Someone with a similar resume commented:

>This is a timeline resume with keywords listed on top. I was coached into
>this format by several headhunters. Fwiw, it has an above-average hit
>rate. Most resumes get one response (usually in the form of an interview)
>for every ten copies sent out; mine gets an interview for every 4-5 copies
>I send out.
>When in doubt, I trust hiring managers and placement agencies to critique
>my resume on the grounds that they know what they're looking for.
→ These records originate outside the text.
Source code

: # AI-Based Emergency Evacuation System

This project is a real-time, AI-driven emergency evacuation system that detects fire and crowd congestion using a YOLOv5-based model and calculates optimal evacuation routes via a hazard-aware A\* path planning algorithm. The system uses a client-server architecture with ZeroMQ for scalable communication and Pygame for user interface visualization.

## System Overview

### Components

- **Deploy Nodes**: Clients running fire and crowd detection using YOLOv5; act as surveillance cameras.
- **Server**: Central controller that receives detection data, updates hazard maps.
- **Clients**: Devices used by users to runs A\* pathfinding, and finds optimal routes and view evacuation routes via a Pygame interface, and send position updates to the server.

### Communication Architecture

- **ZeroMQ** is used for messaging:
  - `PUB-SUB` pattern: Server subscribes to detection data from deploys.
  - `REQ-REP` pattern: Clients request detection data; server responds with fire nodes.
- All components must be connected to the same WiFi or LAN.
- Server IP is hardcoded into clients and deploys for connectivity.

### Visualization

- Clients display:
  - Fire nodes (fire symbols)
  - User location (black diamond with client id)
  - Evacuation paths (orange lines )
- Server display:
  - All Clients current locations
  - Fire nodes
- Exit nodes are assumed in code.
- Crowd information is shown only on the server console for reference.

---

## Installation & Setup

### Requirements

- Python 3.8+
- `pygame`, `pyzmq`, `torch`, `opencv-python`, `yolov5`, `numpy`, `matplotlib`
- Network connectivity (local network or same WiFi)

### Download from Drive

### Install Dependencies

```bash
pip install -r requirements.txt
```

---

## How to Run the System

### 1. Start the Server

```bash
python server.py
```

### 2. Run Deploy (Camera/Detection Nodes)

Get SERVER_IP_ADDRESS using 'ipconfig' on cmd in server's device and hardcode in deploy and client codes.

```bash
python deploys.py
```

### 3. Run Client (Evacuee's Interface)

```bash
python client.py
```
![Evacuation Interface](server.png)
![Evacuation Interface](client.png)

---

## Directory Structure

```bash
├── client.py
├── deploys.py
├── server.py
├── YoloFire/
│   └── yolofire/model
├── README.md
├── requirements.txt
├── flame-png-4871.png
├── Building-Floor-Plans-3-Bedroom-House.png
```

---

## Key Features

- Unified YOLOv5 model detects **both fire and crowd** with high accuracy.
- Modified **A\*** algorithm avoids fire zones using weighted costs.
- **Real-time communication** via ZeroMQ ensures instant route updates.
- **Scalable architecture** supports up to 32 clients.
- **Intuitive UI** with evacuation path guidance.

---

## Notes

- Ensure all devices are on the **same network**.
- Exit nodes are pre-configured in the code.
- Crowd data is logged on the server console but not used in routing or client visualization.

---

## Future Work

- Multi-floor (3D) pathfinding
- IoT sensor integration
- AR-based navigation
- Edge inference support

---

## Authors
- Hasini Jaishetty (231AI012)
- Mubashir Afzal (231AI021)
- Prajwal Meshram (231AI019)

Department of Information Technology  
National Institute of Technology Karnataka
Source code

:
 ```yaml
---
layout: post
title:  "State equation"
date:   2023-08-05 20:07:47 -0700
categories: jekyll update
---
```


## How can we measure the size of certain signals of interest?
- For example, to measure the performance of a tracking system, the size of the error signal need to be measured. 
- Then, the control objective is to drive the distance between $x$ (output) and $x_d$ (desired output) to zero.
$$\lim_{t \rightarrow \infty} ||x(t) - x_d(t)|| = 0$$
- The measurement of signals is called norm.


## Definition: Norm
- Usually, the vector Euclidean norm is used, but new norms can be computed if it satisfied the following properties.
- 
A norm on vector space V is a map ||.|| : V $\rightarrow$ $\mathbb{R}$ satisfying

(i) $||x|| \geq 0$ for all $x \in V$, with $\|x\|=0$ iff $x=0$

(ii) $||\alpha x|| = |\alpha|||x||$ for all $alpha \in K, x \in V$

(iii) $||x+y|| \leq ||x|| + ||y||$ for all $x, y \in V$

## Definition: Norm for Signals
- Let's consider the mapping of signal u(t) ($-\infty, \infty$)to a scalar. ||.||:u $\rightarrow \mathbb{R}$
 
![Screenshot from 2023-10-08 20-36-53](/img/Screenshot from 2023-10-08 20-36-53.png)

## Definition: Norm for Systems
Louise O'Donald posted several comments to the list, including:

>I quickly looked over your resume and two things jump out: First,
>"creative technical writer" is a don't-fit condition. That combination
>doesn't fly -- tech writers aren't supposed to be "creative" (they can
>be, but it's not something you wanna publicize); creative is a term much
>more suited to marketing communication types.

That thing about creativity being looked upon with suspicion by technical
types doesn't make much sense to me, though I do not doubt the veracity of
her statement (I am expressing a personal opinion here). It seems like
companies are constantly scouting for people who are truly creative. The
top people at Microsoft keep saying that the guys they are afraid of are in
some garage somewhere creating the next big thing. I wouldn't have gotten
anywhere doing tech writing without creativity. I had to teach myself
PageMaker, Micrografx Designer, general principles of layout, learn a
complex technology I had never heard of, scour the internet for other tools
like Hypersnap which samples images off of the desktop, etc., all in four
months, and simultaneously deliver a high quality highly technical document
that passes muster with engineers and non-engineers alike all over the
globe. I accomplished this with no formal training whatsoever. I am quite
sure many people reading this know exactly what I am talking about; I'm no
svengali. I know I am shamelessly blowing my own horn, but isn't this the
kind of creativity that what people want out there? It is about ingenuity
and solution oriented thinking (no matter what one is doing). In fairness
to Louise, I have heard those sentiments echoed by other people on this
list, so apparently it is, at least in some segments of this industry, an
opinion that people hold. I am the newcomer here, obviously. I ended up by
leaving that word in, but I moved it from the beginning of the first
sentence so that it doesn't jump out so much. I figure if someone asks me
about it I will know what to say. I don't think I would want to work for a
company that allows no creative latitude. Just to make things clear,
however, Louise O'Donnald's comments were certainly helpful, including the
one quoted above. I really appreciate the time so many people took in
critiquing my resume.

I think I have covered everything that would be relevant to post here.
Thanks again to everyone who helped! I think I have a product which is
definitely better than what I started with.